Called CalSavers, it lets workers put money into a Roth Individual Retirement Account through automatic payroll deductions.
By the time it is fully rolled out, it will be open to more than 7 million Californians at some 300,000 businesses, state officials say, making it the largest state-run retirement plan in the nation.
No longer will employees have to work at jobs with established 401(k) or pension plans to save automatically for retirement.
CalSavers will be required of any state employer with more than five workers that does not offer a retirement plan of its own, and self-employed independent contractors will be able to sign up as well.
The plan’s finest feature is being automatic, promoters say. According to AARP, employees are 15 times more likely to save for retirement if they have access at work to a payroll deduction savings plan.
“All the research shows that that nudge — having access at work through that automatic payroll deduction to ‘set it and forget it’ — that’s what makes a real difference,” said Katie Selenski, executive director of CalSavers.
Starting out, employees are automatically enrolled to put 5% of gross pay into the IRA, an amount they can change. As with any IRA, they can save up to the federal maximum of $6,000 a year for those under age 50 and $7,000 for those older. CalSavers’ IRA is post-tax, but a pre-tax option is in the works.

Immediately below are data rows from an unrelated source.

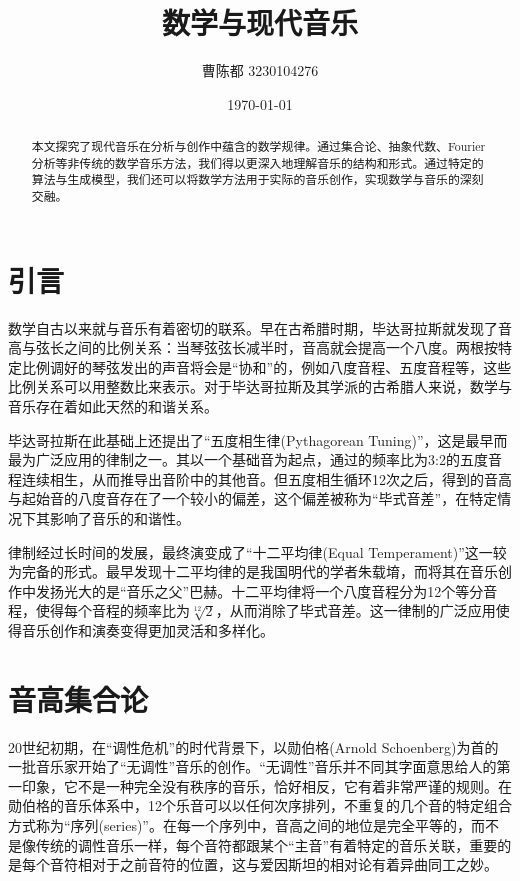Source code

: \documentclass{article}
\title{\textbf{数学与现代音乐}}
\author{曹陈都 3230104276}
\date{\today}
\begin{document}
\maketitle

\begin{abstract}
\label{abstract}
本文探究了现代音乐在分析与创作中蕴含的数学规律。通过集合论、抽象代数、Fourier 分析等非传统的数学音乐方法，我们得以更深入地理解音乐的结构和形式。通过特定的算法与生成模型，我们还可以将数学方法用于实际的音乐创作，实现数学与音乐的深刻交融。
\end{abstract}

\section{引言}
\label{sec:introduction}
数学自古以来就与音乐有着密切的联系。早在古希腊时期，毕达哥拉斯就发现了音高与弦长之间的比例关系：当琴弦弦长减半时，音高就会提高一个八度\cite{math_history_2017}。两根按特定比例调好的琴弦发出的声音将会是“协和”的，例如八度音程、五度音程等，这些比例关系可以用整数比来表示。对于毕达哥拉斯及其学派的古希腊人来说，数学与音乐存在着如此天然的和谐关系。

毕达哥拉斯在此基础上还提出了“五度相生律(Pythagorean Tuning)”，这是最早而最为广泛应用的律制之一。其以一个基础音为起点，通过的频率比为3:2的五度音程连续相生，从而推导出音阶中的其他音。但五度相生循环12次之后，得到的音高与起始音的八度音存在了一个较小的偏差，这个偏差被称为“毕式音差”，在特定情况下其影响了音乐的和谐性。

律制经过长时间的发展，最终演变成了“十二平均律(Equal Temperament)”这一较为完备的形式。最早发现十二平均律的是我国明代的学者朱载堉，而将其在音乐创作中发扬光大的是“音乐之父”巴赫。十二平均律将一个八度音程分为12个等分音程，使得每个音程的频率比为$\sqrt[12]{2}$，从而消除了毕式音差。这一律制的广泛应用使得音乐创作和演奏变得更加灵活和多样化\cite{math_art_2021}。

\section{音高集合论}
\label{sec:pitch_set_theory}
20世纪初期，在“调性危机”的时代背景下，以勋伯格(Arnold Schoenberg)为首的一批音乐家开始了“无调性”音乐的创作。“无调性”音乐并不同其字面意思给人的第一印象，它不是一种完全没有秩序的音乐，恰好相反，它有着非常严谨的规则。在勋伯格的音乐体系中，12个乐音可以以任何次序排列，不重复的几个音的特定组合方式称为“序列(series)”。在每一个序列中，音高之间的地位是完全平等的，而不是像传统的调性音乐一样，每个音符都跟某个“主音”有着特定的音乐关联，重要的是每个音符相对于之前音符的位置，这与爱因斯坦的相对论有着异曲同工之妙\cite{how_music_is_made_2021}。
\end{document}
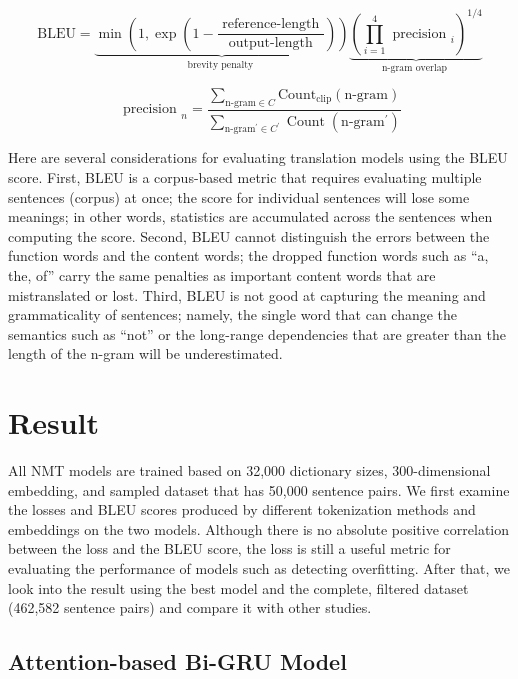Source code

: \begin{equation}
    \mathrm{BLEU}=\underbrace{\min \left(1, \exp \left(1-\frac{\text { reference-length }}{\text { output-length }}\right)\right)}_{\text {brevity penalty }} \underbrace{\left(\prod_{i=1}^{4} \text { precision }_{i}\right)^{1 / 4}}_{\text {n-gram overlap }} \label{eq:eq16}
\end{equation}

\begin{equation}
    \text { precision }_{n} = \frac{\sum_{ \text {n-gram} \in C} \text {Count}_{\text {clip}}(\text {n-gram})}{\sum_{\text{n-gram}^{\prime} \in C^{\prime}} \operatorname{Count}\left(\text{n-gram}^{\prime}\right)} \label{eq:eq17}
\end{equation}

Here are several considerations for evaluating translation models using the BLEU score. First, BLEU is a corpus-based metric that requires evaluating multiple sentences (corpus) at once; the score for individual sentences will lose some meanings; in other words, statistics are accumulated across the sentences when computing the score. Second, BLEU cannot distinguish the errors between the function words and the content words; the dropped function words such as ``a, the, of'' carry the same penalties as important content words that are mistranslated or lost. Third, BLEU is not good at capturing the meaning and grammaticality of sentences; namely, the single word that can change the semantics such as ``not'' or the long-range dependencies that are greater than the length of the n-gram will be underestimated.

\section{Result} \label{sec:result}

All NMT models are trained based on 32,000 dictionary sizes, 300-dimensional embedding, and sampled dataset that has 50,000 sentence pairs. We first examine the losses and BLEU scores produced by different tokenization methods and embeddings on the two models. Although there is no absolute positive correlation between the loss and the BLEU score, the loss is still a useful metric for evaluating the performance of models such as detecting overfitting. After that, we look into the result using the best model and the complete, filtered dataset (462,582 sentence pairs) and compare it with other studies.

\subsection{Attention-based Bi-GRU Model}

Employees can opt out anytime.
The plan is aimed at the three out of five workers in California’s private sector who do not have access to an employer-sponsored retirement plan, according to a University of California, Berkeley study.
“In an aging California, the widespread lack of retirement assets has sobering implications,” the study said. “Insufficient retirement assets mean increased senior poverty and downward economic mobility in retirement, which in turn lead to a greater need for public assistance and a drag on tax revenues.”
California’s plan has run into opposition from the Howard Jarvis Taxpayers Association, an anti-tax organization that says it is a waste of taxpayer money.
“Since any person today can easily open an IRA … CalSavers is responding to a need that doesn’t exist,” the association argues on its website.
CalSavers says the costs will be covered by the IRA administrative fees, not taxpayer dollars.
An angry letter writer to the Los Angeles Times called CalSavers a misguided plan by the “nanny-state” legislature for “people who are too lazy or too shortsighted to plan for their retirement.”
CalSavers supporters say opening an IRA on your own can entail fees, a minimum balance, or confusing paperwork.
Similar plans exist in Illinois and Oregon.